James C. Borawa, North Carolina Wildlife Resources
Commission, Division of Inland Fisheries, 37 New Cross North, Asheville, North Carolina
28805-9213; Voice 704-299-7023; E-Mail borawajc@mail.wildlife.state.nc.us
Keywords: creel survey design, trout fishery
Put-and-take trout fisheries in North Carolina have not been evaluated
since the early 1970s. In the intervening time, stocking frequencies and stocking rates of
individual streams have evolved at the discretion of innumerable fishery biologists. Since
so little was known about the characteristics of these fisheries, the North Carolina
Wildlife Resources Commission conducted pilot creel surveys on 6 streams in 1997. The
objective of these surveys was to obtain fishing pressure patterns and angler trip
characteristics for use in designing statistically valid and efficient creels in
subsequent years.

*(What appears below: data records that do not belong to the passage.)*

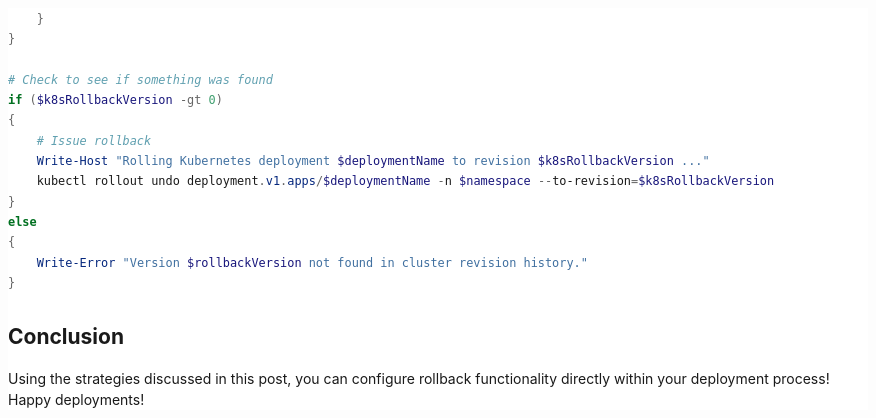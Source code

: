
 ```powershell
    }
}

# Check to see if something was found
if ($k8sRollbackVersion -gt 0)
{
	# Issue rollback
    Write-Host "Rolling Kubernetes deployment $deploymentName to revision $k8sRollbackVersion ..."
    kubectl rollout undo deployment.v1.apps/$deploymentName -n $namespace --to-revision=$k8sRollbackVersion
}
else
{
	Write-Error "Version $rollbackVersion not found in cluster revision history."
}
```

## Conclusion
Using the strategies discussed in this post, you can configure rollback functionality directly within your deployment process!  Happy deployments!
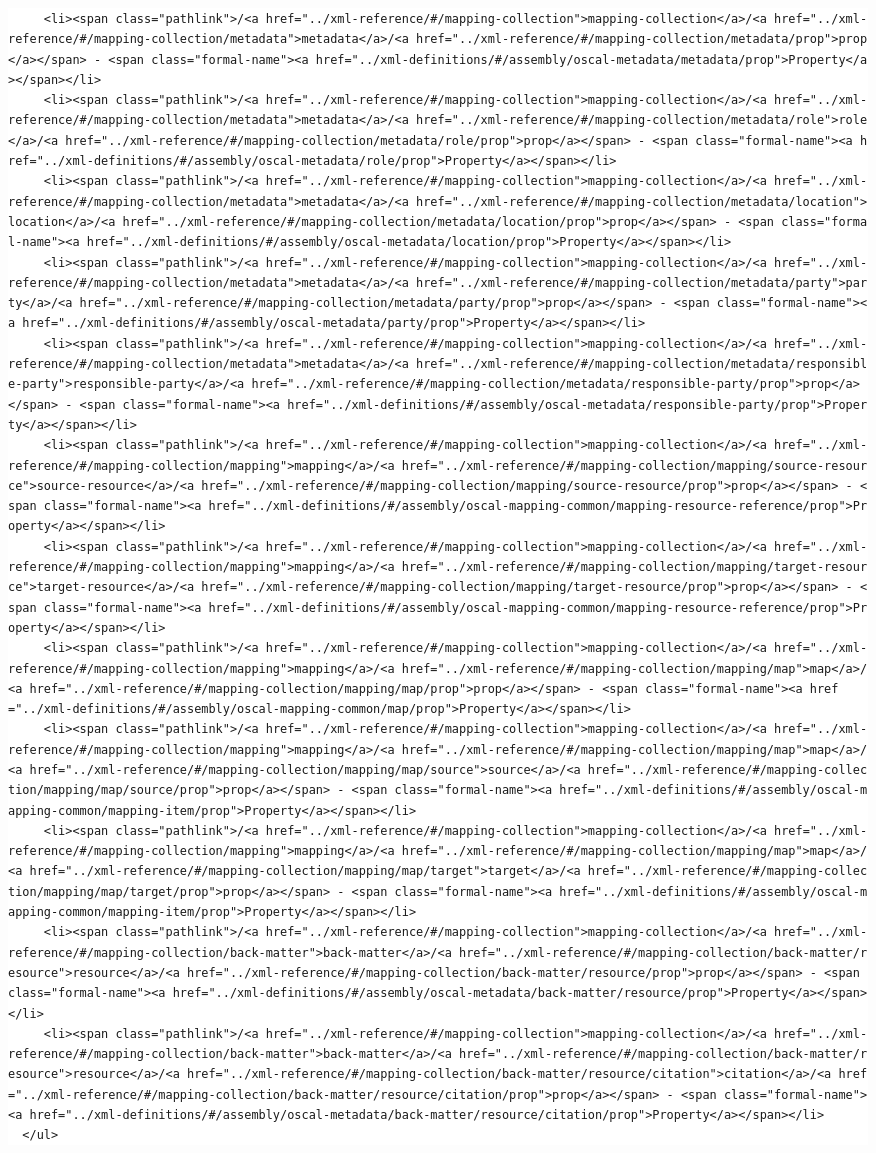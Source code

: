         <li><span class="pathlink">/<a href="../xml-reference/#/mapping-collection">mapping-collection</a>/<a href="../xml-reference/#/mapping-collection/metadata">metadata</a>/<a href="../xml-reference/#/mapping-collection/metadata/prop">prop</a></span> - <span class="formal-name"><a href="../xml-definitions/#/assembly/oscal-metadata/metadata/prop">Property</a></span></li>
         <li><span class="pathlink">/<a href="../xml-reference/#/mapping-collection">mapping-collection</a>/<a href="../xml-reference/#/mapping-collection/metadata">metadata</a>/<a href="../xml-reference/#/mapping-collection/metadata/role">role</a>/<a href="../xml-reference/#/mapping-collection/metadata/role/prop">prop</a></span> - <span class="formal-name"><a href="../xml-definitions/#/assembly/oscal-metadata/role/prop">Property</a></span></li>
         <li><span class="pathlink">/<a href="../xml-reference/#/mapping-collection">mapping-collection</a>/<a href="../xml-reference/#/mapping-collection/metadata">metadata</a>/<a href="../xml-reference/#/mapping-collection/metadata/location">location</a>/<a href="../xml-reference/#/mapping-collection/metadata/location/prop">prop</a></span> - <span class="formal-name"><a href="../xml-definitions/#/assembly/oscal-metadata/location/prop">Property</a></span></li>
         <li><span class="pathlink">/<a href="../xml-reference/#/mapping-collection">mapping-collection</a>/<a href="../xml-reference/#/mapping-collection/metadata">metadata</a>/<a href="../xml-reference/#/mapping-collection/metadata/party">party</a>/<a href="../xml-reference/#/mapping-collection/metadata/party/prop">prop</a></span> - <span class="formal-name"><a href="../xml-definitions/#/assembly/oscal-metadata/party/prop">Property</a></span></li>
         <li><span class="pathlink">/<a href="../xml-reference/#/mapping-collection">mapping-collection</a>/<a href="../xml-reference/#/mapping-collection/metadata">metadata</a>/<a href="../xml-reference/#/mapping-collection/metadata/responsible-party">responsible-party</a>/<a href="../xml-reference/#/mapping-collection/metadata/responsible-party/prop">prop</a></span> - <span class="formal-name"><a href="../xml-definitions/#/assembly/oscal-metadata/responsible-party/prop">Property</a></span></li>
         <li><span class="pathlink">/<a href="../xml-reference/#/mapping-collection">mapping-collection</a>/<a href="../xml-reference/#/mapping-collection/mapping">mapping</a>/<a href="../xml-reference/#/mapping-collection/mapping/source-resource">source-resource</a>/<a href="../xml-reference/#/mapping-collection/mapping/source-resource/prop">prop</a></span> - <span class="formal-name"><a href="../xml-definitions/#/assembly/oscal-mapping-common/mapping-resource-reference/prop">Property</a></span></li>
         <li><span class="pathlink">/<a href="../xml-reference/#/mapping-collection">mapping-collection</a>/<a href="../xml-reference/#/mapping-collection/mapping">mapping</a>/<a href="../xml-reference/#/mapping-collection/mapping/target-resource">target-resource</a>/<a href="../xml-reference/#/mapping-collection/mapping/target-resource/prop">prop</a></span> - <span class="formal-name"><a href="../xml-definitions/#/assembly/oscal-mapping-common/mapping-resource-reference/prop">Property</a></span></li>
         <li><span class="pathlink">/<a href="../xml-reference/#/mapping-collection">mapping-collection</a>/<a href="../xml-reference/#/mapping-collection/mapping">mapping</a>/<a href="../xml-reference/#/mapping-collection/mapping/map">map</a>/<a href="../xml-reference/#/mapping-collection/mapping/map/prop">prop</a></span> - <span class="formal-name"><a href="../xml-definitions/#/assembly/oscal-mapping-common/map/prop">Property</a></span></li>
         <li><span class="pathlink">/<a href="../xml-reference/#/mapping-collection">mapping-collection</a>/<a href="../xml-reference/#/mapping-collection/mapping">mapping</a>/<a href="../xml-reference/#/mapping-collection/mapping/map">map</a>/<a href="../xml-reference/#/mapping-collection/mapping/map/source">source</a>/<a href="../xml-reference/#/mapping-collection/mapping/map/source/prop">prop</a></span> - <span class="formal-name"><a href="../xml-definitions/#/assembly/oscal-mapping-common/mapping-item/prop">Property</a></span></li>
         <li><span class="pathlink">/<a href="../xml-reference/#/mapping-collection">mapping-collection</a>/<a href="../xml-reference/#/mapping-collection/mapping">mapping</a>/<a href="../xml-reference/#/mapping-collection/mapping/map">map</a>/<a href="../xml-reference/#/mapping-collection/mapping/map/target">target</a>/<a href="../xml-reference/#/mapping-collection/mapping/map/target/prop">prop</a></span> - <span class="formal-name"><a href="../xml-definitions/#/assembly/oscal-mapping-common/mapping-item/prop">Property</a></span></li>
         <li><span class="pathlink">/<a href="../xml-reference/#/mapping-collection">mapping-collection</a>/<a href="../xml-reference/#/mapping-collection/back-matter">back-matter</a>/<a href="../xml-reference/#/mapping-collection/back-matter/resource">resource</a>/<a href="../xml-reference/#/mapping-collection/back-matter/resource/prop">prop</a></span> - <span class="formal-name"><a href="../xml-definitions/#/assembly/oscal-metadata/back-matter/resource/prop">Property</a></span></li>
         <li><span class="pathlink">/<a href="../xml-reference/#/mapping-collection">mapping-collection</a>/<a href="../xml-reference/#/mapping-collection/back-matter">back-matter</a>/<a href="../xml-reference/#/mapping-collection/back-matter/resource">resource</a>/<a href="../xml-reference/#/mapping-collection/back-matter/resource/citation">citation</a>/<a href="../xml-reference/#/mapping-collection/back-matter/resource/citation/prop">prop</a></span> - <span class="formal-name"><a href="../xml-definitions/#/assembly/oscal-metadata/back-matter/resource/citation/prop">Property</a></span></li>
      </ul>
   </section>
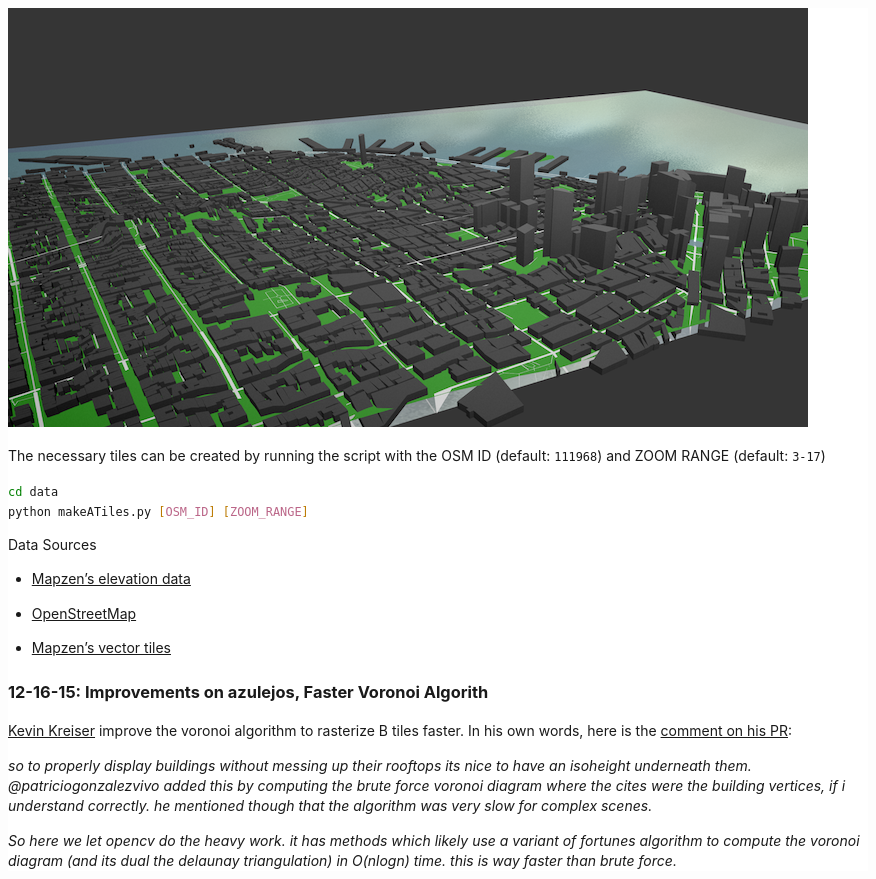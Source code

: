 ![](imgs/03-landscape.png)

The necessary tiles can be created by running the script with the OSM ID (default: `111968`) and ZOOM RANGE (default: `3-17`)

```bash
cd data
python makeATiles.py [OSM_ID] [ZOOM_RANGE]
```

Data Sources

* [Mapzen’s elevation data](https://mapzen.com/documentation/elevation/elevation-service/)

* [OpenStreetMap](http://www.openstreetmap.org/)

* [Mapzen’s vector tiles](https://mapzen.com/projects/vector-tiles)

### 12-16-15: Improvements on azulejos, Faster Voronoi Algorith 

[Kevin Kreiser](https://twitter.com/kevinkreiser) improve the voronoi algorithm to rasterize B tiles faster. In his own words, here is the [comment on his PR](https://github.com/mapzen/terrarium/pull/2):

_so to properly display buildings without messing up their rooftops its nice to have an isoheight underneath them. @patriciogonzalezvivo added this by computing the brute force voronoi diagram where the cites were the building vertices, if i understand correctly. he mentioned though that the algorithm was very slow for complex scenes._

_So here we let opencv do the heavy work. it has methods which likely use a variant of fortunes algorithm to compute the voronoi diagram (and its dual the delaunay triangulation) in O(nlogn) time. this is way faster than brute force._
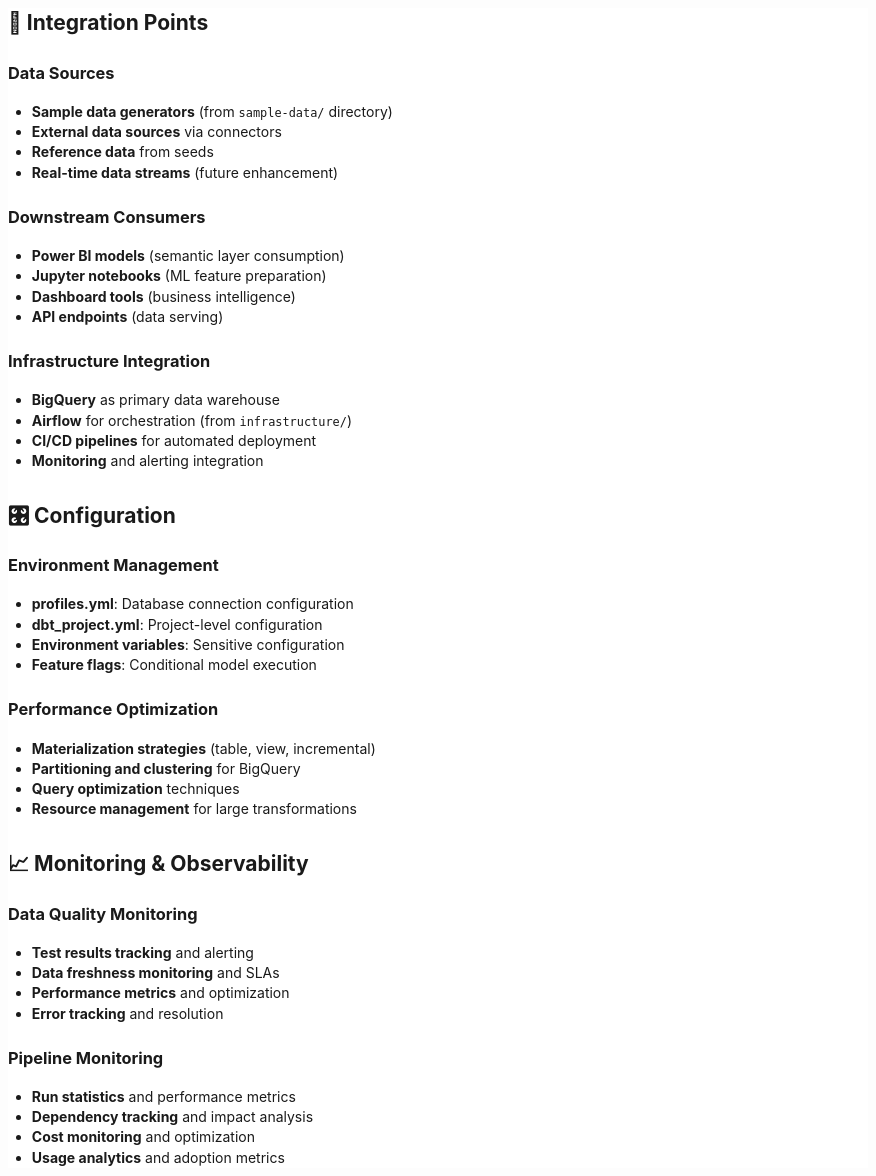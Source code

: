 ## 🔄 **Integration Points**

### **Data Sources**
- **Sample data generators** (from `sample-data/` directory)
- **External data sources** via connectors
- **Reference data** from seeds
- **Real-time data streams** (future enhancement)

### **Downstream Consumers**
- **Power BI models** (semantic layer consumption)
- **Jupyter notebooks** (ML feature preparation)
- **Dashboard tools** (business intelligence)
- **API endpoints** (data serving)

### **Infrastructure Integration**
- **BigQuery** as primary data warehouse
- **Airflow** for orchestration (from `infrastructure/`)
- **CI/CD pipelines** for automated deployment
- **Monitoring** and alerting integration

## 🎛️ **Configuration**

### **Environment Management**
- **profiles.yml**: Database connection configuration
- **dbt_project.yml**: Project-level configuration
- **Environment variables**: Sensitive configuration
- **Feature flags**: Conditional model execution

### **Performance Optimization**
- **Materialization strategies** (table, view, incremental)
- **Partitioning and clustering** for BigQuery
- **Query optimization** techniques
- **Resource management** for large transformations

## 📈 **Monitoring & Observability**

### **Data Quality Monitoring**
- **Test results tracking** and alerting
- **Data freshness monitoring** and SLAs
- **Performance metrics** and optimization
- **Error tracking** and resolution

### **Pipeline Monitoring**
- **Run statistics** and performance metrics
- **Dependency tracking** and impact analysis
- **Cost monitoring** and optimization
- **Usage analytics** and adoption metrics
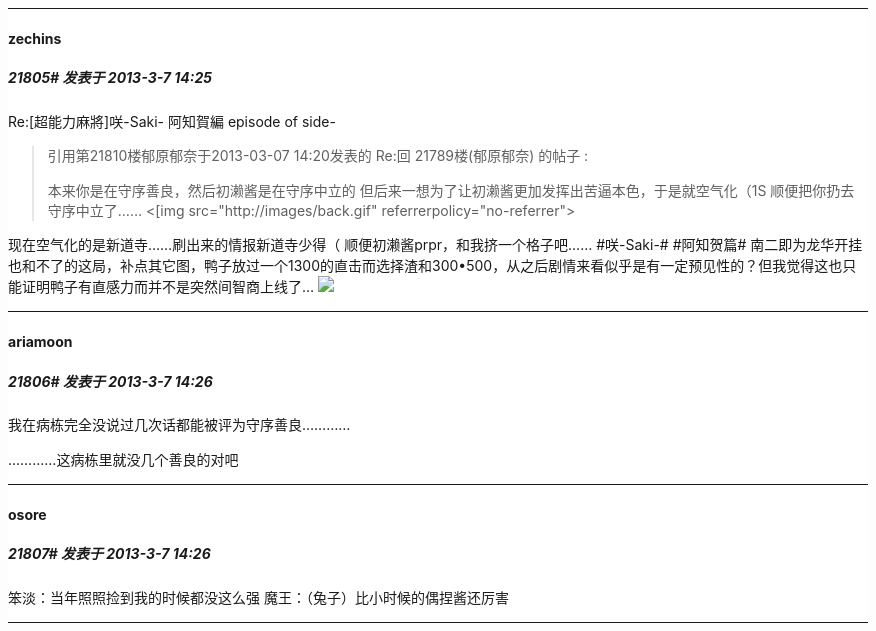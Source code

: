 




-----

####  zechins  
##### 21805#       发表于 2013-3-7 14:25

Re:[超能力麻將]咲-Saki- 阿知賀編 episode of side-


<blockquote>引用第21810楼郁原郁奈于2013-03-07 14:20发表的 Re:回 21789楼(郁原郁奈) 的帖子 :

本来你是在守序善良，然后初濑酱是在守序中立的
但后来一想为了让初濑酱更加发挥出苦逼本色，于是就空气化（1S 顺便把你扔去守序中立了……
<[img src="http://images/back.gif" referrerpolicy="no-referrer"></blockquote>现在空气化的是新道寺……刷出来的情报新道寺少得（
顺便初濑酱prpr，和我挤一个格子吧……
#咲-Saki-# #阿知贺篇# 南二即为龙华开挂也和不了的这局，补点其它图，鸭子放过一个1300的直击而选择渣和300•500，从之后剧情来看似乎是有一定预见性的？但我觉得这也只能证明鸭子有直感力而并不是突然间智商上线了…
<img src="http://wp2.sina.cn/woriginal/3d2cf9b7jw1e2h6vj0mfhj.jpg" referrerpolicy="no-referrer">







-----

####  ariamoon  
##### 21806#       发表于 2013-3-7 14:26




我在病栋完全没说过几次话都能被评为守序善良…………


…………这病栋里就没几个善良的对吧







-----

####  osore  
##### 21807#       发表于 2013-3-7 14:26




笨淡：当年照照捡到我的时候都没这么强
魔王：（兔子）比小时候的偶捏酱还厉害







-----
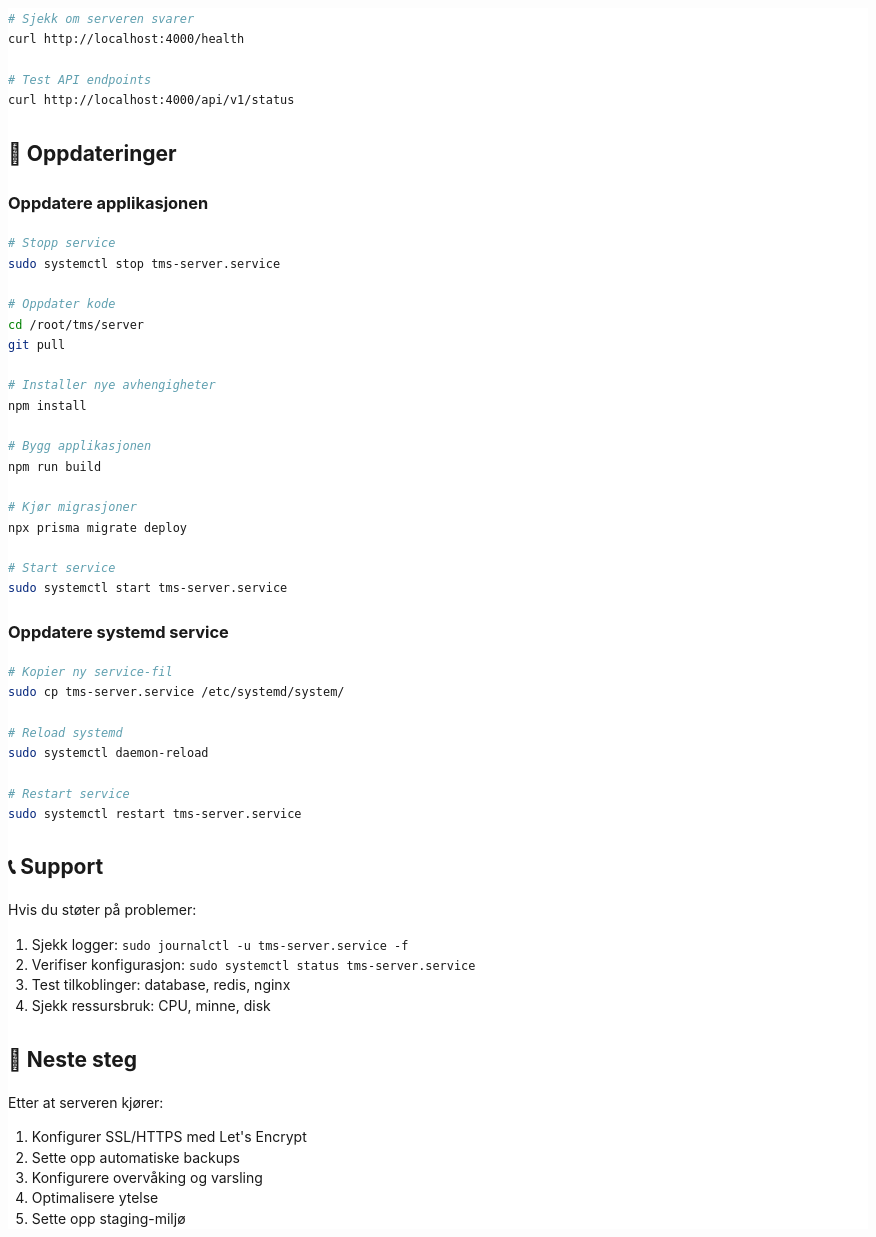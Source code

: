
 ```bash
# Sjekk om serveren svarer
curl http://localhost:4000/health

# Test API endpoints
curl http://localhost:4000/api/v1/status
```

## 🔄 Oppdateringer

### Oppdatere applikasjonen

```bash
# Stopp service
sudo systemctl stop tms-server.service

# Oppdater kode
cd /root/tms/server
git pull

# Installer nye avhengigheter
npm install

# Bygg applikasjonen
npm run build

# Kjør migrasjoner
npx prisma migrate deploy

# Start service
sudo systemctl start tms-server.service
```

### Oppdatere systemd service

```bash
# Kopier ny service-fil
sudo cp tms-server.service /etc/systemd/system/

# Reload systemd
sudo systemctl daemon-reload

# Restart service
sudo systemctl restart tms-server.service
```

## 📞 Support

Hvis du støter på problemer:

1. Sjekk logger: `sudo journalctl -u tms-server.service -f`
2. Verifiser konfigurasjon: `sudo systemctl status tms-server.service`
3. Test tilkoblinger: database, redis, nginx
4. Sjekk ressursbruk: CPU, minne, disk

## 🎯 Neste steg

Etter at serveren kjører:

1. Konfigurer SSL/HTTPS med Let's Encrypt
2. Sette opp automatiske backups
3. Konfigurere overvåking og varsling
4. Optimalisere ytelse
5. Sette opp staging-miljø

The pilot creel work schedules were subjectively determined with the day
of stocking as the beginning of each period. Beginning with the afternoon of each stocking
day, morning and afternoon work periods were alternated. Major changes in future
put-and-take creel survey designs resulting from this study include: reducing the defined
work day by 2 hours, changing the probability of selecting morning and afternoon work
periods from 0.5:0.5 to 0.35:0.65, and changing the stratification of work days from
weekend days and weekdays to stocking day plus 4 days following and remaining days until
the next stocking. These design changes were implemented in 1998 and are expected to
improve the precision of the statistical estimators of these creels.